[[ Records for the task, beginning ]]
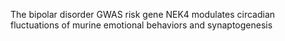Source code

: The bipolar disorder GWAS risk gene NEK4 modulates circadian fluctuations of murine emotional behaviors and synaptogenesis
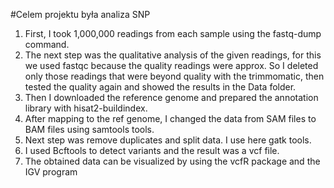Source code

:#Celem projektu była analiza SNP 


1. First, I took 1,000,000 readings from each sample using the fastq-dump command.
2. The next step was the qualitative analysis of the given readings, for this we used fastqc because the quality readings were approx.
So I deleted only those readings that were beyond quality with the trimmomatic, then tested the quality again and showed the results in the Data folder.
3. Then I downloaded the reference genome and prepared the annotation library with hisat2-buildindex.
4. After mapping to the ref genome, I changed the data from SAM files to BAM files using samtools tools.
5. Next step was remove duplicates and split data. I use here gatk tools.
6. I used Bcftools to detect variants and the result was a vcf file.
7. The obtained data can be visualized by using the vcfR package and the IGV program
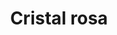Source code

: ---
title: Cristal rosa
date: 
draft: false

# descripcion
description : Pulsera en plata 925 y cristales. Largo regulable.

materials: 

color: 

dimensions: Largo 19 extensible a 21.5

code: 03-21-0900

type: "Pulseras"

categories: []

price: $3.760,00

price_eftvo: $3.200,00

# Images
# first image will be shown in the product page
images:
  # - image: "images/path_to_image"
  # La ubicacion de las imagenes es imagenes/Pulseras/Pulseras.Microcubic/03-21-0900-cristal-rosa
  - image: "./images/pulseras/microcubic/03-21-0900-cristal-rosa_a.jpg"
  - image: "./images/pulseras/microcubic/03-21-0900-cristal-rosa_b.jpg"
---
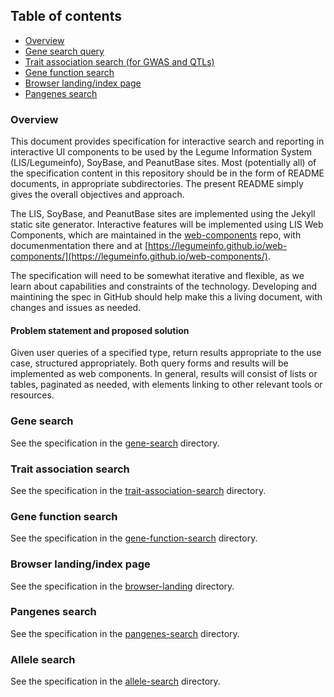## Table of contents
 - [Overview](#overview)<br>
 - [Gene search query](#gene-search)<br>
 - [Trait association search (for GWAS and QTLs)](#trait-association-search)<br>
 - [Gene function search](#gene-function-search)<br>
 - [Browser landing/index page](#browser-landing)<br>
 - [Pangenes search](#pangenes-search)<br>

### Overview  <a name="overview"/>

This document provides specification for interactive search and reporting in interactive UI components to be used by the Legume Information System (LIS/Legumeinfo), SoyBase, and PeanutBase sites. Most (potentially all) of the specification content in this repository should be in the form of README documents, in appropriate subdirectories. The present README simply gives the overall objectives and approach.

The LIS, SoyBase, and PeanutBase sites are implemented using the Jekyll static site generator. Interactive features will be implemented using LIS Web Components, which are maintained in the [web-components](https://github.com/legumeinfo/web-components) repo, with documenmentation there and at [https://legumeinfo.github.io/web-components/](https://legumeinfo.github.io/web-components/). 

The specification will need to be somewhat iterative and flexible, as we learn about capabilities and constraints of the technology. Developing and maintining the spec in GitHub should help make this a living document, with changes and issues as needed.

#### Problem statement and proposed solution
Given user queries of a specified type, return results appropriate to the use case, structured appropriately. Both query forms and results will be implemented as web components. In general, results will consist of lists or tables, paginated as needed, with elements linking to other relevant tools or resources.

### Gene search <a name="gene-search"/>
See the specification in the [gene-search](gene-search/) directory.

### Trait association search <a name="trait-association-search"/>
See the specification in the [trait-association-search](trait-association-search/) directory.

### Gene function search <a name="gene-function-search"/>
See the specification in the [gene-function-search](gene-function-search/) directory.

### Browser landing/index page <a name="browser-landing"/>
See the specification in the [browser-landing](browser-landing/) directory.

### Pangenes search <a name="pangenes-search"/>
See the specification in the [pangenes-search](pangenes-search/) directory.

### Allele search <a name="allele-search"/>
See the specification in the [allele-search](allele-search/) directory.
[[ Records for the task, end ]]
[[ Records for the task, beginning ]]
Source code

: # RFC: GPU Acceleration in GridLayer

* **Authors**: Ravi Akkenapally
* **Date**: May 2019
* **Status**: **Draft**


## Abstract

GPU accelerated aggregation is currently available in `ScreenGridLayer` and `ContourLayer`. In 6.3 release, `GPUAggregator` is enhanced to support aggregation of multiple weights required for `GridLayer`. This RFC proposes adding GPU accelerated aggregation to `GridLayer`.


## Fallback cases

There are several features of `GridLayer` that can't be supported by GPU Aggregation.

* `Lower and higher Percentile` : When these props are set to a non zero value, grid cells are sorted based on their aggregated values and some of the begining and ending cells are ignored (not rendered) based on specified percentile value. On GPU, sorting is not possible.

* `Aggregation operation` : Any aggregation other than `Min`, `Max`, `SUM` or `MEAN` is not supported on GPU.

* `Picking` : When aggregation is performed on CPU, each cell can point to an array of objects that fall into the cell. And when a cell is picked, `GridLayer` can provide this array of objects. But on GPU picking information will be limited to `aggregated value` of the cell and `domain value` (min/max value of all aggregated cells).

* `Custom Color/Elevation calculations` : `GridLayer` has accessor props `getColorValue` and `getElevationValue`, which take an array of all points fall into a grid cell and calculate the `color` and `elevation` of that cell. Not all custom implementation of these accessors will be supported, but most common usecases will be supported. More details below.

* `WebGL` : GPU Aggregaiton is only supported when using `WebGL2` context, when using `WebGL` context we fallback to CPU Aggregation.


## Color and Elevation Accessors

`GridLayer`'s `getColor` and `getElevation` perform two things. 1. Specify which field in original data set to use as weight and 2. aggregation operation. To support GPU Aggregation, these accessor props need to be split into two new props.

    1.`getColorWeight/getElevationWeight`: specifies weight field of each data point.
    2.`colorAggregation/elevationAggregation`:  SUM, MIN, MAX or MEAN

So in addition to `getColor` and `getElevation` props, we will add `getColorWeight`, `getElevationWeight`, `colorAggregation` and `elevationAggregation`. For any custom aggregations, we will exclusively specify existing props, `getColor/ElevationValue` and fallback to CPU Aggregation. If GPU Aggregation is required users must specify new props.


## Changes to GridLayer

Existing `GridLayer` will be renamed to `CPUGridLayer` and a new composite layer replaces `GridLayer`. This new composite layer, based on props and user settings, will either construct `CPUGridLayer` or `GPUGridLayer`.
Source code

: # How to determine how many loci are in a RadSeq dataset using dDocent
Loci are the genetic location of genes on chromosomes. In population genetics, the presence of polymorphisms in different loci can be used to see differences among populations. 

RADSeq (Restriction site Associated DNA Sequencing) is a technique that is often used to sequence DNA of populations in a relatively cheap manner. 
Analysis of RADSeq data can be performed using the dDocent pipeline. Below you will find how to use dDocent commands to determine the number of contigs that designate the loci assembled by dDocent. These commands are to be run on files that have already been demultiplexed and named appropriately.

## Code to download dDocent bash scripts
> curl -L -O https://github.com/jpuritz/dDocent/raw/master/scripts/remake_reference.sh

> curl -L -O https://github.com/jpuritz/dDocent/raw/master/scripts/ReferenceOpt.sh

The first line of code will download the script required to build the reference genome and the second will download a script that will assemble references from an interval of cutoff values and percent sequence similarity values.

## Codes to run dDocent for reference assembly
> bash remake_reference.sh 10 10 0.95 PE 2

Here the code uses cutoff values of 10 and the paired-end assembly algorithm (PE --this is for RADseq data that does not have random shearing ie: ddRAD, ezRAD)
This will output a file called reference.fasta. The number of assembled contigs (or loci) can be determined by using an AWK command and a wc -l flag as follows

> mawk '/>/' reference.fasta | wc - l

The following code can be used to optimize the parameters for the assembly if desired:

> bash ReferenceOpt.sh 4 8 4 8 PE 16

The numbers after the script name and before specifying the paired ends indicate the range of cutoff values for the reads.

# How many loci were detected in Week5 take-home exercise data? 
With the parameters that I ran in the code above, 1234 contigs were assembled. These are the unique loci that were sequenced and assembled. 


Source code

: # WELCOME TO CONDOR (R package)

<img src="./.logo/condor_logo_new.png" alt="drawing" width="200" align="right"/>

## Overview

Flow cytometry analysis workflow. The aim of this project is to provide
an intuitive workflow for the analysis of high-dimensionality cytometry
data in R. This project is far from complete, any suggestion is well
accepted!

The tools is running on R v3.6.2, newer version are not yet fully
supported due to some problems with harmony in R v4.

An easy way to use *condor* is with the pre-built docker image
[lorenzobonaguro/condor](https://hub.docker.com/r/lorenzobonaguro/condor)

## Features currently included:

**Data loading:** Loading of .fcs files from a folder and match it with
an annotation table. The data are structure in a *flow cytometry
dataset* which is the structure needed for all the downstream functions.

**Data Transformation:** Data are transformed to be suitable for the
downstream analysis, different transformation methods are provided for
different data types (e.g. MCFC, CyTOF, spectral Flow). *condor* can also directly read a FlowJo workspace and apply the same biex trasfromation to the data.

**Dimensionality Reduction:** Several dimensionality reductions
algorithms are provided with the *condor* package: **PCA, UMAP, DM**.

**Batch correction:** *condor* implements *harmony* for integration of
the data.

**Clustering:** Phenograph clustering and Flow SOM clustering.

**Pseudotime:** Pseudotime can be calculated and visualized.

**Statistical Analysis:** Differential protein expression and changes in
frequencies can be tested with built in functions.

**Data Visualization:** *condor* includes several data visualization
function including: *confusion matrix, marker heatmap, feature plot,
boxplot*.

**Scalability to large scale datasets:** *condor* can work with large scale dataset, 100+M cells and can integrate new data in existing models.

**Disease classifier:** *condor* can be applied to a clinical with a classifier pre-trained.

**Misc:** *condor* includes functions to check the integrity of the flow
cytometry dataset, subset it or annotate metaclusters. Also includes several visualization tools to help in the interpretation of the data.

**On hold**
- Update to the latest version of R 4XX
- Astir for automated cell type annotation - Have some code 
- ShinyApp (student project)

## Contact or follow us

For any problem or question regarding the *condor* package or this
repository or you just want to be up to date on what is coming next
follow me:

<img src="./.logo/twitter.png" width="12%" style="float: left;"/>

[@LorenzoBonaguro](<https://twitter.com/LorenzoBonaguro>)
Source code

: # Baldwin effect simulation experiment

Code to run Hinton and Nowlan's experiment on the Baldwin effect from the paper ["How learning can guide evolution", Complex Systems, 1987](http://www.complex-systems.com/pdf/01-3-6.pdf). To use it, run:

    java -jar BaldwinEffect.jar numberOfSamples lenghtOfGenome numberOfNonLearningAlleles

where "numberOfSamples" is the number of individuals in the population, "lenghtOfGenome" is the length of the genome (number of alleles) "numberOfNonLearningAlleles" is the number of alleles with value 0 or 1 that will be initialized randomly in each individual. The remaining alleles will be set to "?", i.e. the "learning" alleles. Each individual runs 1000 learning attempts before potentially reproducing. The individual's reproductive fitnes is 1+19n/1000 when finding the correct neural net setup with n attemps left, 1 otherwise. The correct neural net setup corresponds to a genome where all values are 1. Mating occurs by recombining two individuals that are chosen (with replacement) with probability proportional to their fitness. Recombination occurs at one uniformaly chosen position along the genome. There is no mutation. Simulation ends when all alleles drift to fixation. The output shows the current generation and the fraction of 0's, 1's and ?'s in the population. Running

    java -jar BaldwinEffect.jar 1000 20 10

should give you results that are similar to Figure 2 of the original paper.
[[ Records for the task, end ]]
Say how many lines in the data hold the string "step". No other content should accompany the number.

2